By the way, since the plasma addressed liquid crystal display device has a structure in which an image is displayed by using a backlight (not shown) as a light source, the chip tube 13 for exhausting and gas filling in the exhausting / gas filling step S3 is provided. It cannot be installed in the effective screen area 14. Therefore, as shown in FIG. 4, in the plasma addressed liquid crystal display device, the invalid screen area 1 for mounting the tip tube 13 is provided.
5 are provided. Hereinafter, the valid screen area 14 and the invalid screen area 15 will be described with reference to the drawings. FIG. 7 is a plan view of the plasma discharge cell portion in the effective screen area, FIG. 8 is a sectional view of the plasma discharge cell portion in the effective screen area, and FIG. 9 is a plasma discharge cell portion in the ineffective screen area. 10 is a plan view of the portion, FIG. 10 is a cross-sectional view of the plasma discharge cell portion in the invalid screen area, and FIG. 11 is a step at the discharge electrode end.

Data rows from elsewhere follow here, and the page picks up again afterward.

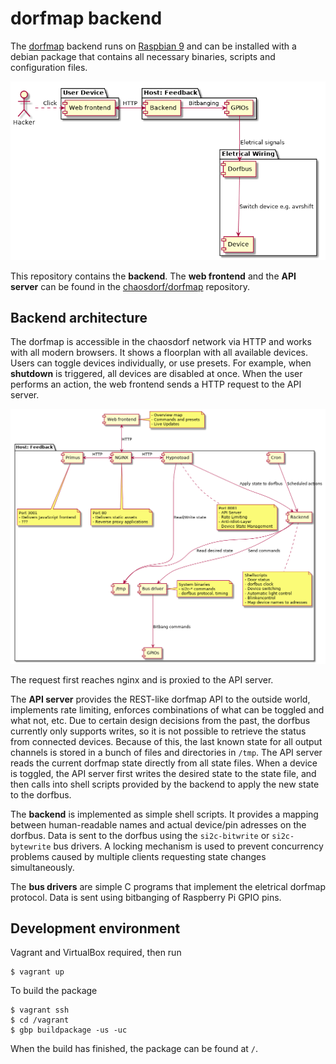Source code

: # dorfmap backend

The [dorfmap](https://wiki.chaosdorf.de/Lichtsteuerung) backend runs on [Raspbian 9](https://www.raspbian.org/) and can be installed with a debian package that contains all necessary binaries, scripts and configuration files.

![System Context](docs/system-context.png "System Context")

This repository contains the **backend**.
The **web frontend** and the **API server** can be found in the [chaosdorf/dorfmap](https://github.com/chaosdorf/dorfmap/) repository.

## Backend architecture

The dorfmap is accessible in the chaosdorf network via HTTP and works with all modern browsers.
It shows a floorplan with all available devices.
Users can toggle devices individually, or use presets.
For example, when **shutdown** is triggered, all devices are disabled at once.
When the user performs an action, the web frontend sends a HTTP request to the API server.

![Architecture](docs/architecture.png "Architecture")

The request first reaches nginx and is proxied to the API server.

The **API server** provides the REST-like dorfmap API to the outside world, implements rate limiting, enforces combinations of what can be toggled and what not, etc.
Due to certain design decisions from the past, the dorfbus currently only supports writes, so it is not possible to retrieve the status from connected devices.
Because of this, the last known state for all output channels is stored in a bunch of files and directories in `/tmp`.
The API server reads the current dorfmap state directly from all state files.
When a device is toggled, the API server first writes the desired state to the state file, and then calls into shell scripts provided by the backend to apply the new state to the dorfbus.

The **backend** is implemented as simple shell scripts.
It provides a mapping between human-readable names and actual device/pin adresses on the dorfbus.
Data is sent to the dorfbus using the `si2c-bitwrite` or `si2c-bytewrite` bus drivers.
A locking mechanism is used to prevent concurrency problems caused by multiple clients requesting state changes simultaneously.

The **bus drivers** are simple C programs that implement the eletrical dorfmap protocol.
Data is sent using bitbanging of Raspberry Pi GPIO pins.

## Development environment

Vagrant and VirtualBox required, then run

    $ vagrant up

To build the package

    $ vagrant ssh
    $ cd /vagrant
    $ gbp buildpackage -us -uc

When the build has finished, the package can be found at `/`.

An effective screen area 14 in which plasma discharge is performed
Then, for example, it has the following structure. As shown in FIG. 8, the discharge electrodes 5 and 6 in the effective screen area 14 are formed by multi-layer printing of a nickel paste on a base 16 formed by printing on the substrate glass 4. Each of the discharge electrodes 5 and 6 is formed by printing this nickel paste in multiple layers in order to adjust its thickness to a predetermined value.

The base 16 is formed to absorb B ₂ O ₃ generated from the nickel paste and to prevent unevenness in transmittance due to sagging of the nickel paste. Since the base 16 and the discharge electrodes 5 and 6 require alignment accuracy, they are printed on the same screen (same pattern).

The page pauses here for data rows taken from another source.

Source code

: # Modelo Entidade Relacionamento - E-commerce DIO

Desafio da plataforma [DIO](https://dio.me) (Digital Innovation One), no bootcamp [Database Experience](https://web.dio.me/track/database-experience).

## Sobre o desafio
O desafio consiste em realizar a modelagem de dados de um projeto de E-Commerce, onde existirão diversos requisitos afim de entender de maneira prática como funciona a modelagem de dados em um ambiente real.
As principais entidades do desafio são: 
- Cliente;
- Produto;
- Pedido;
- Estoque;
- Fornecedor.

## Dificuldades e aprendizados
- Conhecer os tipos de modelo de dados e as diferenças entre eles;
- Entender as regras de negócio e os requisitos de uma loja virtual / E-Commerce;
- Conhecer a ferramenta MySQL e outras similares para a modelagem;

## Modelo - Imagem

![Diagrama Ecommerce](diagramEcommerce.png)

The discharge electrodes 5 and 6 on the anode side and the cathode side are connected to silver extraction electrodes 17 and 18 in order to maintain the airtightness of the frit 9. In the effective screen area 14, as shown in FIG. 7, an extraction electrode 17 on the anode side is formed on one end side of the substrate glass 4,
On the other hand, the cathode side take-out electrode 18 is formed on the other end side of the substrate glass 4.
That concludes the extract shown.